Note: This post is still evolving as I remember more details and add to the lists at the end.
At 4:30 am, I woke up and started to move around, conscious of the fact that I didn’t feel incredibly tired. I had slept pretty well the night before, to ensure that if the pre-marathon night’s sleep didn’t go well, I wouldn’t be running on reserves. Walking out into the front room, I saw my dad getting ready. I started to go down my marathon-morning checklist.
Dressing in the dark, I slid my tri shirt over my head as the paper bib on the front scraped over me until everything was in place. I tied my Altra Instinct running shoes, for the last time, before retirement. They had served me well for hundreds of miles (over 500) and this would be their last hurrah. It would be great if I could PR in them.
spread strawberry cream cheese put some stuff on a toasted blueberry bagel, grabbed a banana, a Propel and Dad and I headed out. This sentence has been edited for the reading pleasure of Brett Colvin.
We arrived with no real complication (I had been concerned about marathon traffic) we arrived at Worthen Park and headed for the bus. Here, we would experience the only real complication of the Saint George Marathon. The bus lines constantly shifted and moved. Busses would arrive from time to time, but hardly anyone in our line disappeared. It turned out that people were continually cutting in front of us, which was not cool.

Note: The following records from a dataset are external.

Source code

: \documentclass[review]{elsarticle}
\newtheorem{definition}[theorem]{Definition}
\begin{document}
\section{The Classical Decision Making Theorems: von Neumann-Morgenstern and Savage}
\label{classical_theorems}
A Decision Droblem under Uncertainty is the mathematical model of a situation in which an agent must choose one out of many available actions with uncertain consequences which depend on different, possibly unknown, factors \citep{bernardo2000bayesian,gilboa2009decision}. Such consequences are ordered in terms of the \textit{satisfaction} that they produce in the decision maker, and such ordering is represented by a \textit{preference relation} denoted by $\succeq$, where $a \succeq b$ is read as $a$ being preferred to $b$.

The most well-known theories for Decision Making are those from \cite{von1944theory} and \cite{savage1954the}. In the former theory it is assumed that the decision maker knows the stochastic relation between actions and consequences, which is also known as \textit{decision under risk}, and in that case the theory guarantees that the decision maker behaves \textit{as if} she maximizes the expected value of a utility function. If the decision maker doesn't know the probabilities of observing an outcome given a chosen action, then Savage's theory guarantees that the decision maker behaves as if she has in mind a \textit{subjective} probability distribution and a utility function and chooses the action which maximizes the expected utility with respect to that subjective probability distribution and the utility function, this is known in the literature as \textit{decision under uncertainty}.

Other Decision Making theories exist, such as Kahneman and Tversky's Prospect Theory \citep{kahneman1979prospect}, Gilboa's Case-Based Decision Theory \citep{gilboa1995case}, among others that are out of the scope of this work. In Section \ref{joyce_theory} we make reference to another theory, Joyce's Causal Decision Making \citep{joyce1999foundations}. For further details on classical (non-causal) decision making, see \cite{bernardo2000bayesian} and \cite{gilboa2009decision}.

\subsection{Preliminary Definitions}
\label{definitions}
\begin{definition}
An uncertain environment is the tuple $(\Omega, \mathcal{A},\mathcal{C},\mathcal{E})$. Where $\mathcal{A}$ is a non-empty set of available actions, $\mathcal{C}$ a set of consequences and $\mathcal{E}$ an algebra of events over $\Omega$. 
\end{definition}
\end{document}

More time on the feet = more energy expended before we can even start.
About 40 minutes later, we finally piled on the bus and our driver made his way up Snow Canyon, to deposit us to the start of the race. This always makes me nervous. I step off the bus and everything becomes real. Music is blasting. The dark sky is lit up by several huge generator lights. There is an energy that is undeniable for me. This is the culmination of about one thousand miles of training for me. This year, I have told friends the same thing, over and over- “You have to respect the distance.” Eight marathons later and this year, I have respected the distance. I’m on a mission to PR and get myself closer to where I can consider training for a Boston Qualifier marathon.

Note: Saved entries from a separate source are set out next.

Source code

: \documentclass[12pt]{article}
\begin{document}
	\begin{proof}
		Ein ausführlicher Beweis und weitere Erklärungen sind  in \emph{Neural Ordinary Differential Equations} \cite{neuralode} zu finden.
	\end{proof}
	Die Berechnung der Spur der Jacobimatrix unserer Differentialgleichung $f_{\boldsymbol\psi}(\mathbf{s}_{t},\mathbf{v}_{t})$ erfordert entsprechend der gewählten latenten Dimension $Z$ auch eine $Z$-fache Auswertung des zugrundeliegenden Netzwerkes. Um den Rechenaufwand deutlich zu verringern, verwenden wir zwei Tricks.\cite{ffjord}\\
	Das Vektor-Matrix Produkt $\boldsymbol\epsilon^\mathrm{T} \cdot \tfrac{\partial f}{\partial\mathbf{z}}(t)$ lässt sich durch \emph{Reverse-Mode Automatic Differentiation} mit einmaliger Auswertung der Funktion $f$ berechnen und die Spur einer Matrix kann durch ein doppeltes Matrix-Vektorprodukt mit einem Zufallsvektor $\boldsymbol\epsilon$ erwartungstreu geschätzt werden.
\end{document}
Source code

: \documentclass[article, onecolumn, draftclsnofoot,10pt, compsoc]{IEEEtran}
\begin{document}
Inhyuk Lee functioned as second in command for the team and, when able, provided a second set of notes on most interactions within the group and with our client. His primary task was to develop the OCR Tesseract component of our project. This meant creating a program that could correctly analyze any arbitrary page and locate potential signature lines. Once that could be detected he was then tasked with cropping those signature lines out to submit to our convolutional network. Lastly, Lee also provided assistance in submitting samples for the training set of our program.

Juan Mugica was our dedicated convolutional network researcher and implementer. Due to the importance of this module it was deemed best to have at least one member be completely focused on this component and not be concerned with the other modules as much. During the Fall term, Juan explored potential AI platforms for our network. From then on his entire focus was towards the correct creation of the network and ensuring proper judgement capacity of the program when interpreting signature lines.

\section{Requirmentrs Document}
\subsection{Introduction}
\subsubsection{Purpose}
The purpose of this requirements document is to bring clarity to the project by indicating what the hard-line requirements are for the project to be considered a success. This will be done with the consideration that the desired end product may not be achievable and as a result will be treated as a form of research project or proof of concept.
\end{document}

This will not be that marathon. I am looking for anything between four hours and four and a half hours. But, if I’m being really honest, I don’t want to go anything past a quarter of an hour after four. I’ve spent a lot of time on the marathon course, in pain, tired, mostly untrained. Last year I trained for the Escalante Marathon and was rewarded with a long-awaited PR. I had run a 4:44:31 at my first Saint George a few years back, but from that year, things had gone badly. I was overweight by about 30 pounds, didn’t take it seriously, drank gallons of soda a day (yes I did) and wasn’t consistent with my training. In 2010, I ran SGM in 5:55:59. I’ll never forget that day.

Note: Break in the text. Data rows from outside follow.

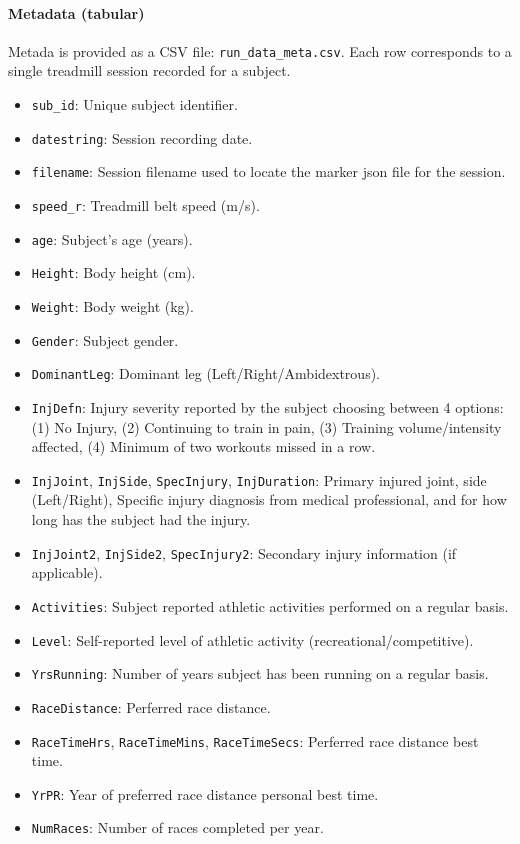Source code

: \paragraph{Metadata (tabular)} Metada is provided as a CSV file: \texttt{run\_data\_meta.csv}. Each row corresponds to a single treadmill session recorded for a subject.
\begin{itemize}
    \item \texttt{sub\_id}: Unique subject identifier.
    \item \texttt{datestring}: Session recording date.
    \item \texttt{filename}: Session filename used to locate the marker json file for the session.
    \item \texttt{speed\_r}: Treadmill belt speed (m/s).
    \item \texttt{age}: Subject's age (years).
    \item \texttt{Height}: Body height (cm).
    \item \texttt{Weight}: Body weight (kg).
    \item \texttt{Gender}: Subject gender.
    \item \texttt{DominantLeg}: Dominant leg (Left/Right/Ambidextrous).
    \item \texttt{InjDefn}: Injury severity reported by the subject choosing between 4 options: (1) No Injury, (2) Continuing to train in pain, (3) Training volume/intensity affected, (4) Minimum of two workouts missed in a row.
    \item \texttt{InjJoint}, \texttt{InjSide}, \texttt{SpecInjury}, \texttt{InjDuration}: Primary injured joint, side (Left/Right), Specific injury diagnosis from medical professional, and for how long has the subject had the injury.
    \item \texttt{InjJoint2}, \texttt{InjSide2}, \texttt{SpecInjury2}: Secondary injury information (if applicable).
    \item \texttt{Activities}: Subject reported athletic activities performed on a regular basis.
    \item \texttt{Level}: Self-reported level of athletic activity (recreational/competitive).
    \item \texttt{YrsRunning}: Number of years subject has been running on a regular basis.
    \item \texttt{RaceDistance}: Perferred race distance.
    \item \texttt{RaceTimeHrs}, \texttt{RaceTimeMins}, \texttt{RaceTimeSecs}: Perferred race distance best time.
    \item \texttt{YrPR}: Year of preferred race distance personal best time.
    \item \texttt{NumRaces}: Number of races completed per year.
\end{itemize}

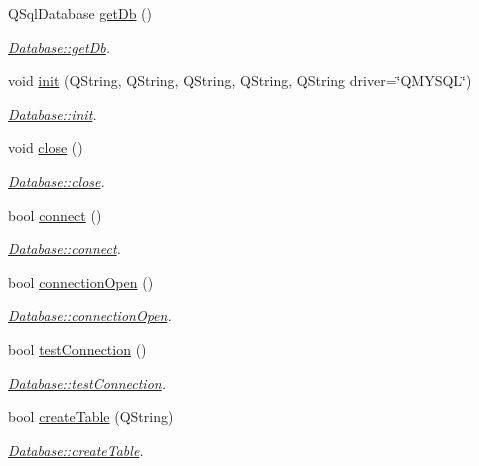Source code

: \begin{DoxyCompactItemize}
\item 
Q\+Sql\+Database \hyperlink{class_database_a2925e696474bdfc43a46f7142e2975ea}{get\+Db} ()
\begin{DoxyCompactList}\small\item\em \hyperlink{class_database_a2925e696474bdfc43a46f7142e2975ea}{Database\+::get\+Db}. \end{DoxyCompactList}\item 
void \hyperlink{class_database_ad0447f050ca5dc97360d3fda62736d4d}{init} (Q\+String, Q\+String, Q\+String, Q\+String, Q\+String driver=\char`\"{}Q\+M\+Y\+S\+Q\+L\char`\"{})
\begin{DoxyCompactList}\small\item\em \hyperlink{class_database_ad0447f050ca5dc97360d3fda62736d4d}{Database\+::init}. \end{DoxyCompactList}\item 
void \hyperlink{class_database_ab89cb07242f0ab1d4058974bf3e7cf19}{close} ()
\begin{DoxyCompactList}\small\item\em \hyperlink{class_database_ab89cb07242f0ab1d4058974bf3e7cf19}{Database\+::close}. \end{DoxyCompactList}\item 
bool \hyperlink{class_database_ad781c19d9df89124b0d1a35d33391b75}{connect} ()
\begin{DoxyCompactList}\small\item\em \hyperlink{class_database_ad781c19d9df89124b0d1a35d33391b75}{Database\+::connect}. \end{DoxyCompactList}\item 
bool \hyperlink{class_database_aff8b507168f3db678fed64344ae5c12e}{connection\+Open} ()
\begin{DoxyCompactList}\small\item\em \hyperlink{class_database_aff8b507168f3db678fed64344ae5c12e}{Database\+::connection\+Open}. \end{DoxyCompactList}\item 
bool \hyperlink{class_database_a16e3a424915bed9bd3abd862882a103e}{test\+Connection} ()
\begin{DoxyCompactList}\small\item\em \hyperlink{class_database_a16e3a424915bed9bd3abd862882a103e}{Database\+::test\+Connection}. \end{DoxyCompactList}\item 
bool \hyperlink{class_database_a416c55ad768fa9243de088a6ea9c1e57}{create\+Table} (Q\+String)
\begin{DoxyCompactList}\small\item\em \hyperlink{class_database_a416c55ad768fa9243de088a6ea9c1e57}{Database\+::create\+Table}. \end{DoxyCompactList}\item 

\end{DoxyCompactItemize}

And as long as I have a healthy body, I’ll never run a time like that again.
But I knew this day was different. I have been working on core, put in as much as 40 miles a week for several weeks, have introduced myself to speeds in my late 30’s that I used to do on my mid 20’s. I have eaten better, cut out all soda and have truly respected the distance. I knew I was ready for this race, but how fast I could run it- I didn’t know.
I ran to the Port a Potty to get rid of any last anything I had, then started to head back to find my Dad at the third campfire (where he told me he’d be). By the time I found him, they had started the race. No big deal. We are chip-timed, so we just needed to get going. We walked up the little hill from our campfire and started to walk with the crowd toward the starting line…
Mile 1 I hit the start button on my GPS Suunto watch when we crossed the first mat. It occurred to me that there were several mats and maybe I should start my time on the second or third mat. No matter. The race has started. Of course, Dad takes off like a shot. For the first time in my marathon history, I don’t give chase. I stay calm, make sure I don’t exceed a 9 minute pace and try to not use energy to dart around people in my way. If I get stuck behind someone, I wait to see if it’s going to be a problem. If it is, I’ll slowly make my way around them. I am not going to waste 5% of my energy in the first mile. It does occur to me, however, that in the future I need to line up sooner and farther up in the line. No need to be in the slower section of a pack, if I’m going to run faster.
The air is cool and before I know it, I hit the first mile marker. I’m encouraged that it only felt like a few minutes. Maybe I can get down half of this course without too much of a problem.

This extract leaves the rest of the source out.